# 1st Anacostia casting of the year 2003!!



## Poser Luppi (Jan 23, 2001)

It looks better this morning than it did last night. Winds from the nnw (over the trees) and deminished to 5-15 from a forcasted 15-25. And partly sunny and 44 for a high. I am ready. How about 11am. Any takers? 
Hatteras BOB is in Hatteras this weekend(Again!) Earl DC, I've got the Bullit!


----------



## INDIO (Jul 10, 2002)

i will catch you guys next time .
on this side of the river it's been blowing pretty good .

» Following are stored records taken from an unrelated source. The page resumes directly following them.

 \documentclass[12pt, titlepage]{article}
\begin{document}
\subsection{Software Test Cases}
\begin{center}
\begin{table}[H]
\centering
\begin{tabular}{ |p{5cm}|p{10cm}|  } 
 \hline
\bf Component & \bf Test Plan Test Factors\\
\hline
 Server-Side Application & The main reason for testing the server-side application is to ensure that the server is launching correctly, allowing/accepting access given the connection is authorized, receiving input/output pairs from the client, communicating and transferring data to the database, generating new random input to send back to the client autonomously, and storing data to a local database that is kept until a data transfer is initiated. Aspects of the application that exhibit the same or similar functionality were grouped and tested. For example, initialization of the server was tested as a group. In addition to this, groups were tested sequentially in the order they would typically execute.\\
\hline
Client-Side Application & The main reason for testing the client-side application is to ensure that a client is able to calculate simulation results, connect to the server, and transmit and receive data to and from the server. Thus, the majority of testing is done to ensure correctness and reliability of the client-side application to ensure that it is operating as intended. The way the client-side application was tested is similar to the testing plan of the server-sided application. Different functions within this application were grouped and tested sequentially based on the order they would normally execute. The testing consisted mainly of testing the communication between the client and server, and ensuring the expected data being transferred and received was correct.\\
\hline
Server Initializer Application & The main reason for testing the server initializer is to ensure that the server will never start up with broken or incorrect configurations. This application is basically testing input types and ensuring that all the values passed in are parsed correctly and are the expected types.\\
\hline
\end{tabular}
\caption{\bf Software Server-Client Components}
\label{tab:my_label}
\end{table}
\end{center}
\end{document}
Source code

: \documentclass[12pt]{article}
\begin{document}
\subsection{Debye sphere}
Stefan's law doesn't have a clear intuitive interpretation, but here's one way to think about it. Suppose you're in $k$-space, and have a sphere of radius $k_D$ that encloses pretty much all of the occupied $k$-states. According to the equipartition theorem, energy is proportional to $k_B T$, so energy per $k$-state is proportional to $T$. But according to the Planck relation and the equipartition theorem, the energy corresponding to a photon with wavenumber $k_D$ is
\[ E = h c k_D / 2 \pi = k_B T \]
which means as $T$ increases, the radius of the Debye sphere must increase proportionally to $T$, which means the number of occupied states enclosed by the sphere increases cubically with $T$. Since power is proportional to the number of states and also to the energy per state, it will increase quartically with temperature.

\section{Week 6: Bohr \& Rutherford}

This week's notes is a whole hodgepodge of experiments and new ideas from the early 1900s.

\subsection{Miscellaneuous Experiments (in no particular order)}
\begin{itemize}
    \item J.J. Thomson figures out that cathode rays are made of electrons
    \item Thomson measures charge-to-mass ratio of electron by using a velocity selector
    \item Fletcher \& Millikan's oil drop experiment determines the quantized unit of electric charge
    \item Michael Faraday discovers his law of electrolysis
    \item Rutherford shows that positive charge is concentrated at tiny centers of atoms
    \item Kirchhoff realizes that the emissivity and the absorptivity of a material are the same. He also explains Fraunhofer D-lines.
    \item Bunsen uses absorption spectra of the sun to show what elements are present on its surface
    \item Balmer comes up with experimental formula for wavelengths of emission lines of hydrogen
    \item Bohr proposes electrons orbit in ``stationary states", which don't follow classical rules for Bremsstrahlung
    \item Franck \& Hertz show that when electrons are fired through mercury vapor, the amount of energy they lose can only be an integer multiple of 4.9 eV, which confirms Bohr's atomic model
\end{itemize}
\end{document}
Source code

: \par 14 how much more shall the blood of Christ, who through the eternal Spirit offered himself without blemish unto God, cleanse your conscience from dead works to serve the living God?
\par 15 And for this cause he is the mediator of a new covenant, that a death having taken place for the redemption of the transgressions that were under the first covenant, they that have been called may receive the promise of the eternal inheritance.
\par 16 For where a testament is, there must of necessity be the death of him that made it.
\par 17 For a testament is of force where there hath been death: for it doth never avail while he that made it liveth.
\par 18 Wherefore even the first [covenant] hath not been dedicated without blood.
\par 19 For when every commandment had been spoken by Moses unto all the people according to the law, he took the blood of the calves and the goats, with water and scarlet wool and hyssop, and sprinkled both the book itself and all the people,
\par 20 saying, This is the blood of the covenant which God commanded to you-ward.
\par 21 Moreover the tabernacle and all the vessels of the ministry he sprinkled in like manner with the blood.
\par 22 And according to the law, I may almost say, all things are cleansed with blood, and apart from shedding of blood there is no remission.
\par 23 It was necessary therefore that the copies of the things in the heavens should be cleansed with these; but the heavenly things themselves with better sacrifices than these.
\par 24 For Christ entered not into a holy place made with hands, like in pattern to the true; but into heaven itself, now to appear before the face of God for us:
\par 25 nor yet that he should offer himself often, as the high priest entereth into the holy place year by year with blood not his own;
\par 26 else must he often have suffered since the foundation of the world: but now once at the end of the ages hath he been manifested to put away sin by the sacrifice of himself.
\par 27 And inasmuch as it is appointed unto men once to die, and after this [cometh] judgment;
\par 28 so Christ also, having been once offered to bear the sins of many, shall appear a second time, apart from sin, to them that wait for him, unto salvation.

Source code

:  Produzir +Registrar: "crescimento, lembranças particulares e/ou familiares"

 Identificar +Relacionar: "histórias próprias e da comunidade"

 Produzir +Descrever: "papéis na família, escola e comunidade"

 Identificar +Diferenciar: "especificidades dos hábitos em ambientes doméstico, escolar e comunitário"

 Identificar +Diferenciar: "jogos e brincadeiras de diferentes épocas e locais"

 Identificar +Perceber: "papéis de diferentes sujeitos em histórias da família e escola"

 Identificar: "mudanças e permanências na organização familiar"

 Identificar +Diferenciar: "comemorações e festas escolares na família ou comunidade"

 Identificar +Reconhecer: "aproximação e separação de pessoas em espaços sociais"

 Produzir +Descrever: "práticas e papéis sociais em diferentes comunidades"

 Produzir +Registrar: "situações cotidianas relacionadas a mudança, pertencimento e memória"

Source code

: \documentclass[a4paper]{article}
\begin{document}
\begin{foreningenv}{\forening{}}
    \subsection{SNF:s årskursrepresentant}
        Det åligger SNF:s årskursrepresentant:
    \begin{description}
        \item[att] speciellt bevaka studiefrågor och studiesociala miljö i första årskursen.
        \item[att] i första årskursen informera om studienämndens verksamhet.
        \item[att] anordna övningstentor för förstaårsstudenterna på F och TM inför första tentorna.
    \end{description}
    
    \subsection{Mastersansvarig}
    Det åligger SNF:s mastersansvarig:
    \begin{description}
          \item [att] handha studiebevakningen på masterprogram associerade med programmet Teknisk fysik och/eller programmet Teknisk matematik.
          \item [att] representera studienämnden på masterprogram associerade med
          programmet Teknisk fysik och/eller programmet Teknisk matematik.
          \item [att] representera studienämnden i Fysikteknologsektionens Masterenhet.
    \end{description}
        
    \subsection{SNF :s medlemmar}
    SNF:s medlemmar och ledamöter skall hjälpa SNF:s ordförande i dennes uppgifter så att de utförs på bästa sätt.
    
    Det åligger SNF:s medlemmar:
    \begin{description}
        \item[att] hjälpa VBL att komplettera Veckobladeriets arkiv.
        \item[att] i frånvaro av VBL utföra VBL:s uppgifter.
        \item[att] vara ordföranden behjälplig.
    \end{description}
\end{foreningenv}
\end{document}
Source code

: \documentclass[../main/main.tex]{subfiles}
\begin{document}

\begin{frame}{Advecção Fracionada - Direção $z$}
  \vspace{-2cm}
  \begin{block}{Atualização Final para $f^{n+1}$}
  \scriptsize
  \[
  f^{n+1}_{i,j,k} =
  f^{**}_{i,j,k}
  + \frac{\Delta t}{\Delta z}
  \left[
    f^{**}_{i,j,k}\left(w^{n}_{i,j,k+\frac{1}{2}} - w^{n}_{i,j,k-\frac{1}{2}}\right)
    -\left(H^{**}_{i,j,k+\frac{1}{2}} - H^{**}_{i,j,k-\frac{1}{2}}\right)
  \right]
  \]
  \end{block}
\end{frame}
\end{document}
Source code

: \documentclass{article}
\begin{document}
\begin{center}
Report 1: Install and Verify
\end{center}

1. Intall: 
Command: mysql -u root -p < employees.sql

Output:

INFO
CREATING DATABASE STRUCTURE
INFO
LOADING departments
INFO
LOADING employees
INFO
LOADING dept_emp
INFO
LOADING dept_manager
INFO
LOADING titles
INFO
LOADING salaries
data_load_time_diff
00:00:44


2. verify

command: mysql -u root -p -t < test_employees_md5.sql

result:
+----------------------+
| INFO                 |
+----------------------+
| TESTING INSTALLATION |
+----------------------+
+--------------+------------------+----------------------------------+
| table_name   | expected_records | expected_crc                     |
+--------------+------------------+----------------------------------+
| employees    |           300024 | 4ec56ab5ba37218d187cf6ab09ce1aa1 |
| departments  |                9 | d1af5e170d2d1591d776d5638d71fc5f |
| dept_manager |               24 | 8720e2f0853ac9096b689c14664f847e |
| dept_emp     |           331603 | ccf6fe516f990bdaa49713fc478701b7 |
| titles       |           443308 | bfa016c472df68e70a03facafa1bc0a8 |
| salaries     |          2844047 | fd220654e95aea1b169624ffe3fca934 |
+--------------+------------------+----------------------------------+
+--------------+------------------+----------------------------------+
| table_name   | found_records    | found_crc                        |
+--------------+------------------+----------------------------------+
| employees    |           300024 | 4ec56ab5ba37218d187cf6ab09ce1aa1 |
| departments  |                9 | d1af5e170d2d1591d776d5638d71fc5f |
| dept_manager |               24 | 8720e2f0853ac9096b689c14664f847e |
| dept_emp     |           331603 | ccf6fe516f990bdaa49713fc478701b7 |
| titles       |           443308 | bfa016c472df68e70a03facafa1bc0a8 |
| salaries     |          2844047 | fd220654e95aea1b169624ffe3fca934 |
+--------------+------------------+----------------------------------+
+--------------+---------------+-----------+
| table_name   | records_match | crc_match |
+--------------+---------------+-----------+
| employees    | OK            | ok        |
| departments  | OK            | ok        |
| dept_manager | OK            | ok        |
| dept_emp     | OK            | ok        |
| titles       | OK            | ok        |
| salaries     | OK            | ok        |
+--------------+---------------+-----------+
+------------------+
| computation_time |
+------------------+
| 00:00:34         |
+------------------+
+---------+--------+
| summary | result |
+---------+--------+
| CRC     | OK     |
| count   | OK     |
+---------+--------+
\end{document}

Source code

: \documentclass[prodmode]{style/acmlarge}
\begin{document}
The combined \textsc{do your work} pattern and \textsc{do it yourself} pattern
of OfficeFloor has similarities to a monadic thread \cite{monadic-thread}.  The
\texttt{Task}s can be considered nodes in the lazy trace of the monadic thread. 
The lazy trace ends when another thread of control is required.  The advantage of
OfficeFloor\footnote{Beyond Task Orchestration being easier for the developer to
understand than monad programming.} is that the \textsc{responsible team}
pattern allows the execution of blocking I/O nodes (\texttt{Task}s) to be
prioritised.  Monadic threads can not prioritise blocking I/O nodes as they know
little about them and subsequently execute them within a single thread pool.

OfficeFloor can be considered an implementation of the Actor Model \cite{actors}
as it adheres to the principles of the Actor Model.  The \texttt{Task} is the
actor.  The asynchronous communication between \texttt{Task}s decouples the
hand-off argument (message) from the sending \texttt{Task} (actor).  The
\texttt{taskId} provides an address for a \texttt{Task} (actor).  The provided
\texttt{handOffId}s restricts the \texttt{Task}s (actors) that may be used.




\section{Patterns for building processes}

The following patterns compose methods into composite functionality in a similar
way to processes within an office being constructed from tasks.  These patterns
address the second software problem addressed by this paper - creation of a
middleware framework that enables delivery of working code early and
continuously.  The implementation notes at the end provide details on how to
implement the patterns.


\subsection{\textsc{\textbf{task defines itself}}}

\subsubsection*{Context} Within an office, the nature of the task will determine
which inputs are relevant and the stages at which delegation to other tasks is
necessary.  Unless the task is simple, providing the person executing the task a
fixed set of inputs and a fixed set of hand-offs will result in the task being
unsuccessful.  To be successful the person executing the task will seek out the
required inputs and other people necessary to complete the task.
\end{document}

i'll give you a call later in the week ,see how your experiment with the bearings goes.


----------



## Poser Luppi (Jan 23, 2001)

Ok, you big girl, I mean, sure see you soon.
Actually I just talked to Earl and we agreed to wait until noon to give the day time enough to warm up another degree or two. So we will be there.


----------



## bob (Jan 26, 2001)

Indio
I picked up your Zziplex V-MAX from Hatteras Jack.They did a great job.I bet you will be at practice next week.
bob


----------



## INDIO (Jul 10, 2002)

THANKS BOB !

HOPEFULLY THE WEATHER WILL COOPERATE.
SEE YOU THEN.


----------